I am healed. All is well. I no longer have Idiopathic Granulomatous Mastitis. If it weren’t for the long scar on my left ribcage, I can almost forget I ever had IGM. It seems so long ago and far away now. Another life. Isn’t it ironic that it took cutting out a part of my body to restore me to wholeness?
I said, “Bye-bye boob,” on February 4, 2014. It’s been a little over half a year, and I have recovered completely. After fourteen months of suffering, many of them in absolute agony, a scalpel brought relief. My body could not heal from IGM, but it healed beautifully from a mastectomy.

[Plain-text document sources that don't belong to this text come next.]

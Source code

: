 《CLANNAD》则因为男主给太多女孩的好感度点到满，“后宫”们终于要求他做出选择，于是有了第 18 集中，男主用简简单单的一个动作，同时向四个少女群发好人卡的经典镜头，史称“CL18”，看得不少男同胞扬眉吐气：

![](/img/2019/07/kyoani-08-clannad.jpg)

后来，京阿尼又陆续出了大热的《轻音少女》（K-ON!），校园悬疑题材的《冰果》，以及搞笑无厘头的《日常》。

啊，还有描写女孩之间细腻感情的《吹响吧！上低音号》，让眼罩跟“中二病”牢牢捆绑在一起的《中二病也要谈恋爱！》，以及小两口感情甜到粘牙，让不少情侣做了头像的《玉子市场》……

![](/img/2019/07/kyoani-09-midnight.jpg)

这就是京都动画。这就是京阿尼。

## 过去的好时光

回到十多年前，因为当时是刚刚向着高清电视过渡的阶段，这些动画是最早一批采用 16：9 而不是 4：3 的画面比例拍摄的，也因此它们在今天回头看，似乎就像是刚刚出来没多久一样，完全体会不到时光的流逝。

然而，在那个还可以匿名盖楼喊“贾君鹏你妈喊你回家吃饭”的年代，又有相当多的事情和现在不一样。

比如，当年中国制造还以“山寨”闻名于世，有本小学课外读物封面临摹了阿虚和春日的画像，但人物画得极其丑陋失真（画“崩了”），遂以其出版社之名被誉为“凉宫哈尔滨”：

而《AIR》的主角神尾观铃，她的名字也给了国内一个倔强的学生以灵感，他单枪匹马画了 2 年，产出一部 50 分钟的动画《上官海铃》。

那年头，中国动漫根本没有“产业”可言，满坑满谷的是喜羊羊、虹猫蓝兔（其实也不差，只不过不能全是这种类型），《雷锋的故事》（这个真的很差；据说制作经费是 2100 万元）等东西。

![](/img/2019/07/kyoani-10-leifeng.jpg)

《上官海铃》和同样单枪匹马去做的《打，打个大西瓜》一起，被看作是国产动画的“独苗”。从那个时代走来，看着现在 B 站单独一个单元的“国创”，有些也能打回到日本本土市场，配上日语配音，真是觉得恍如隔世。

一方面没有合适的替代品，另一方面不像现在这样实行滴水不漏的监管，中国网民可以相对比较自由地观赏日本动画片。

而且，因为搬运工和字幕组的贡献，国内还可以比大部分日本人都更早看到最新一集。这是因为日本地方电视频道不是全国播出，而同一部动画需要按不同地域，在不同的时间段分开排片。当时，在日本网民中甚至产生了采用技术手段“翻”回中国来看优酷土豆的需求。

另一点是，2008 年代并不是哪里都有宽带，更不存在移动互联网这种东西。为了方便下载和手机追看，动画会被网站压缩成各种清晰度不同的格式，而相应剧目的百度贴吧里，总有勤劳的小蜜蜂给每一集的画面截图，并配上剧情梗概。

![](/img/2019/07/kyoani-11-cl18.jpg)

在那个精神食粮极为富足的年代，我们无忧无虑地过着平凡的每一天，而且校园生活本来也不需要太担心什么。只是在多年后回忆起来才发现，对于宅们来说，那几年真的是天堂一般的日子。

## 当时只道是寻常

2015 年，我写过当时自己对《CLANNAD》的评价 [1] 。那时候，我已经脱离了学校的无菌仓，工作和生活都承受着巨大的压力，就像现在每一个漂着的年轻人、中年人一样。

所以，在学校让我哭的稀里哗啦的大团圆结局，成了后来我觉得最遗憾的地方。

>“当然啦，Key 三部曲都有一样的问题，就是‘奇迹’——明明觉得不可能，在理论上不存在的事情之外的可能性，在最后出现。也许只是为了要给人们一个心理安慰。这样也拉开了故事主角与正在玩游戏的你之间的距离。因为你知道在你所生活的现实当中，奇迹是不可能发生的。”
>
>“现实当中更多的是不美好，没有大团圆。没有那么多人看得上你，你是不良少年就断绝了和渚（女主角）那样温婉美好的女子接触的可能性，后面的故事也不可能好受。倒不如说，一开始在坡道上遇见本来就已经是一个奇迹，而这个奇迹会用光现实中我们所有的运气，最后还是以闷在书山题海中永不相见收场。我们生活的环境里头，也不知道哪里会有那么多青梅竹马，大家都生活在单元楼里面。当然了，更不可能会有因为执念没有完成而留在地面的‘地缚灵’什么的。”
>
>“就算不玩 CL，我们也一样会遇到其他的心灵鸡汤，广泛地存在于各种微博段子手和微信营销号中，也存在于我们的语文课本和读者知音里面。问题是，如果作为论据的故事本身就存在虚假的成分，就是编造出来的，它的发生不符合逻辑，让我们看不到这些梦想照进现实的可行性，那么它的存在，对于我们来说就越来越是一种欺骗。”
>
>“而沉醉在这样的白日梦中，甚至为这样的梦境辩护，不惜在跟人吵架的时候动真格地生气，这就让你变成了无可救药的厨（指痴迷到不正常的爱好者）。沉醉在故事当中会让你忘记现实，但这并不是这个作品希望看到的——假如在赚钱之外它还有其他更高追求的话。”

I have no pain. The mastectomy took it away immediately. As a matter of fact, I have no feeling where my boob once was. I have full range of motion, thanks to post-op physical therapy.
I have my life and my sanity back. I lost my mind for a few months, right before the surgery. I was literally out of my mind with pain. I was exhausted, weakened, almost defeated. I was so sick that I wanted somebody to put me out of my misery. I was ready to cut the damn boob off myself.
I have to admit that I’m glad a professional took care of cutting my boob off, because if I had done it myself, my scar would probably look awful. Do you want to know what surprises me? I like my scar. Aesthetically speaking, it’s lovely, smooth and slowly fading. I look in the mirror, and I see a beautiful, strong healthy body with one tiny breast and one scar. I do not miss my rogue boob.
I do not feel the need to hide my body, because I am not ashamed of how I look. I have an adhesive prosthetic boob, but I only wear it on special occasions. Most of the time, I just pull on a t-shirt and go. I have nothing to hide, and I really don’t think anybody is going to a) look, b) notice, or c) care. I feel comfortable in my body. It feels healthy and whole.
I love my mastectomy. It gave me my life back. I am healed. All is well. I am whole.